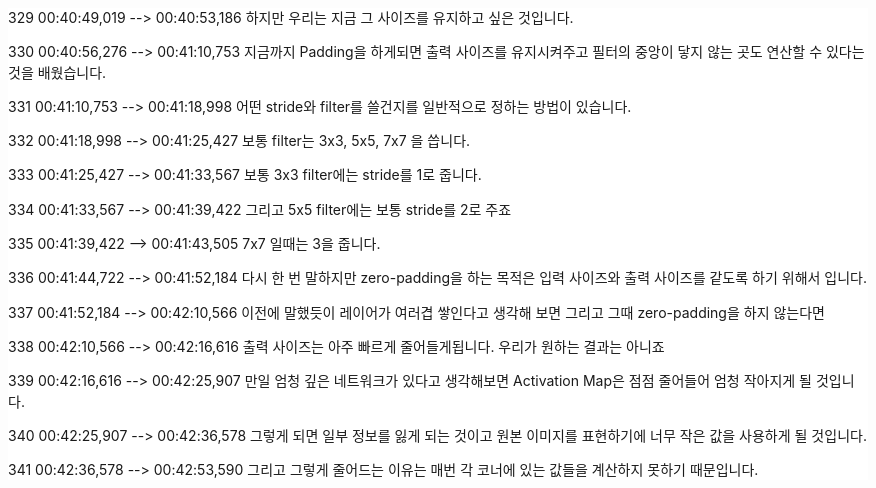 329
00:40:49,019 --> 00:40:53,186
하지만 우리는 지금 그 사이즈를 유지하고 싶은 것입니다.

330
00:40:56,276 --> 00:41:10,753
지금까지 Padding을 하게되면 출력 사이즈를 유지시켜주고 필터의
중앙이 닿지 않는 곳도 연산할 수 있다는 것을 배웠습니다.

331
00:41:10,753 --> 00:41:18,998
어떤 stride와 filter를 쓸건지를 일반적으로 정하는 방법이 있습니다.

332
00:41:18,998 --> 00:41:25,427
보통 filter는 3x3, 5x5, 7x7 을 씁니다.

333
00:41:25,427 --> 00:41:33,567
보통 3x3 filter에는 stride를 1로 줍니다.

334
00:41:33,567 --> 00:41:39,422
그리고 5x5 filter에는 보통 stride를 2로 주죠

335
00:41:39,422 --> 00:41:43,505
7x7 일때는 3을 줍니다.

336
00:41:44,722 --> 00:41:52,184
다시 한 번 말하지만 zero-padding을 하는 목적은
입력 사이즈와 출력 사이즈를 같도록 하기 위해서 입니다.

337
00:41:52,184 --> 00:42:10,566
이전에 말했듯이 레이어가 여러겹 쌓인다고 생각해 보면
그리고 그때 zero-padding을 하지 않는다면

338
00:42:10,566 --> 00:42:16,616
출력 사이즈는 아주 빠르게 줄어들게됩니다.
우리가 원하는 결과는 아니죠

339
00:42:16,616 --> 00:42:25,907
만일 엄청 깊은 네트워크가 있다고 생각해보면
Activation Map은 점점 줄어들어 엄청 작아지게 될 것입니다.

340
00:42:25,907 --> 00:42:36,578
그렇게 되면 일부 정보를 잃게 되는 것이고
원본 이미지를 표현하기에 너무 작은 값을 사용하게 될 것입니다.

341
00:42:36,578 --> 00:42:53,590
그리고 그렇게 줄어드는 이유는 매번 각 코너에 있는 값들을
계산하지 못하기 때문입니다.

## Aim of the task
Search the data above for the string "사이즈를". Report every line where it is found.

## Result for this exercise
하지만 우리는 지금 그 사이즈를 유지하고 싶은 것입니다.
지금까지 Padding을 하게되면 출력 사이즈를 유지시켜주고 필터의
입력 사이즈와 출력 사이즈를 같도록 하기 위해서 입니다.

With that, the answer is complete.